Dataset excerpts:
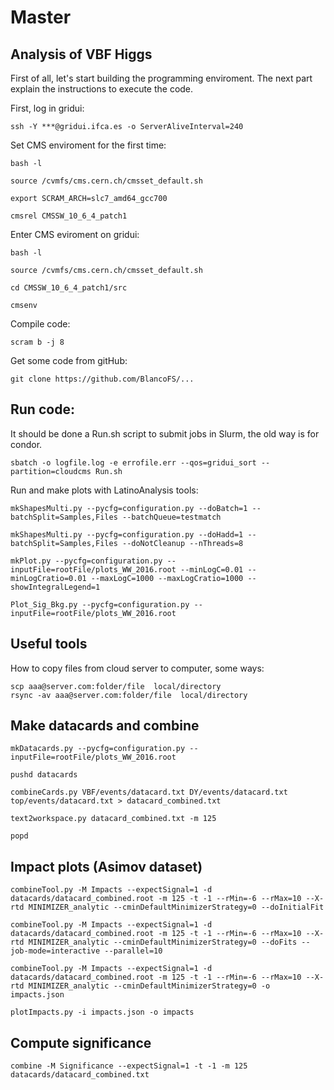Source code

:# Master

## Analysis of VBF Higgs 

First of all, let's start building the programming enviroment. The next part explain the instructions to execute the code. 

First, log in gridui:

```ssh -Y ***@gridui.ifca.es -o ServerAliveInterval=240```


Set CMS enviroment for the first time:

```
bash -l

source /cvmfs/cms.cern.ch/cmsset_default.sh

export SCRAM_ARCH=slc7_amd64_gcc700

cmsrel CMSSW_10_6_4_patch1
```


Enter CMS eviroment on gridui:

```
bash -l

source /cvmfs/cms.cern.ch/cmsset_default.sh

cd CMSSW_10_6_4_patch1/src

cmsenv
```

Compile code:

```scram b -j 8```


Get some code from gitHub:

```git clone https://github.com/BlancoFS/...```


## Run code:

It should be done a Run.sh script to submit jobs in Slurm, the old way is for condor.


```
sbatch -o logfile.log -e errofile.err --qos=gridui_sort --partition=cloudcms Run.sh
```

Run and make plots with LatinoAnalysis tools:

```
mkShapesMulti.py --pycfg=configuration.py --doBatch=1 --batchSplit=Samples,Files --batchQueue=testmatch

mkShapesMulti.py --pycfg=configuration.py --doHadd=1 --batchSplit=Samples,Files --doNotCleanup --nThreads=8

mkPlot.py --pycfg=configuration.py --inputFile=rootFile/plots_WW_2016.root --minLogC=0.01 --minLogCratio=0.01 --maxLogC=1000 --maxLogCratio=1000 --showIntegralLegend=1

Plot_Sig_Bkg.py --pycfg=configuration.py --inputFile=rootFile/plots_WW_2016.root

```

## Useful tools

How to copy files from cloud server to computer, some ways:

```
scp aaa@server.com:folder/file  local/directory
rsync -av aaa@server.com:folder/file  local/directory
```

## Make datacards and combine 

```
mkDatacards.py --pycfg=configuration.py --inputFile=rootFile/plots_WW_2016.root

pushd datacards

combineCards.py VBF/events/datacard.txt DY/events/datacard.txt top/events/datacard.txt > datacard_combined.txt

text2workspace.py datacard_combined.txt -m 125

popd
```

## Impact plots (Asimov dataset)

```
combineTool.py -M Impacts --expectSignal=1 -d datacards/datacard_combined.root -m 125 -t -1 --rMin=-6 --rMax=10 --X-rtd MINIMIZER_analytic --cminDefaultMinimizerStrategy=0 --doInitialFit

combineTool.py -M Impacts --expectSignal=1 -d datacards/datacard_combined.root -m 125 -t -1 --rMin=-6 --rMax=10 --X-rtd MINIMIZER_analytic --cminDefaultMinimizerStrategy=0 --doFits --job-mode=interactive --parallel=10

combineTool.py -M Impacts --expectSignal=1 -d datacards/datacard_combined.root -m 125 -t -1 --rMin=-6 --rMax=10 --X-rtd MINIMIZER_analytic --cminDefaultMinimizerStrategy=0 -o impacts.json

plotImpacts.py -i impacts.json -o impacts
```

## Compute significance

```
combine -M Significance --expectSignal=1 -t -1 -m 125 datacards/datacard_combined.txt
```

...

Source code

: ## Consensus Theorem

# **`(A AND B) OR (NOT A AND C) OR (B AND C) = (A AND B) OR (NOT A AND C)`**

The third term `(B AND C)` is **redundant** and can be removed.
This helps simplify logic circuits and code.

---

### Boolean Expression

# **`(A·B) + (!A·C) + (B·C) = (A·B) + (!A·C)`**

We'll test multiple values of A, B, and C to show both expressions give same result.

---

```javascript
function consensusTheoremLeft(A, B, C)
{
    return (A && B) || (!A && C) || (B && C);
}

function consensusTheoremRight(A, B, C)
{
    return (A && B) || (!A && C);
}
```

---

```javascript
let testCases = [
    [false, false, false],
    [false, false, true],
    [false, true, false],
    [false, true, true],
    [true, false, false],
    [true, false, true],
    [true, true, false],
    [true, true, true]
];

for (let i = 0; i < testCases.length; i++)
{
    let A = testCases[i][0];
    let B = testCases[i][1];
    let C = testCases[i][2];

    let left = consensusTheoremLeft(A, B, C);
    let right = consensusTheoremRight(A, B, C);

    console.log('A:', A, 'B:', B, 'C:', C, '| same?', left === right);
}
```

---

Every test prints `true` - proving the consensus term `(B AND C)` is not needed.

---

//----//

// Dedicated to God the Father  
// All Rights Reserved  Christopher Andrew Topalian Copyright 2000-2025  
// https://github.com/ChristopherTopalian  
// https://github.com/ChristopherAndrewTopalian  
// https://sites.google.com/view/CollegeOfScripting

→ Problem requirements
Filter the data for the string "pycfg". Copy each matching line.

→ Problem solution
mkShapesMulti.py --pycfg=configuration.py --doBatch=1 --batchSplit=Samples,Files --batchQueue=testmatch
mkShapesMulti.py --pycfg=configuration.py --doHadd=1 --batchSplit=Samples,Files --doNotCleanup --nThreads=8
mkPlot.py --pycfg=configuration.py --inputFile=rootFile/plots_WW_2016.root --minLogC=0.01 --minLogCratio=0.01 --maxLogC=1000 --maxLogCratio=1000 --showIntegralLegend=1
Plot_Sig_Bkg.py --pycfg=configuration.py --inputFile=rootFile/plots_WW_2016.root
mkDatacards.py --pycfg=configuration.py --inputFile=rootFile/plots_WW_2016.root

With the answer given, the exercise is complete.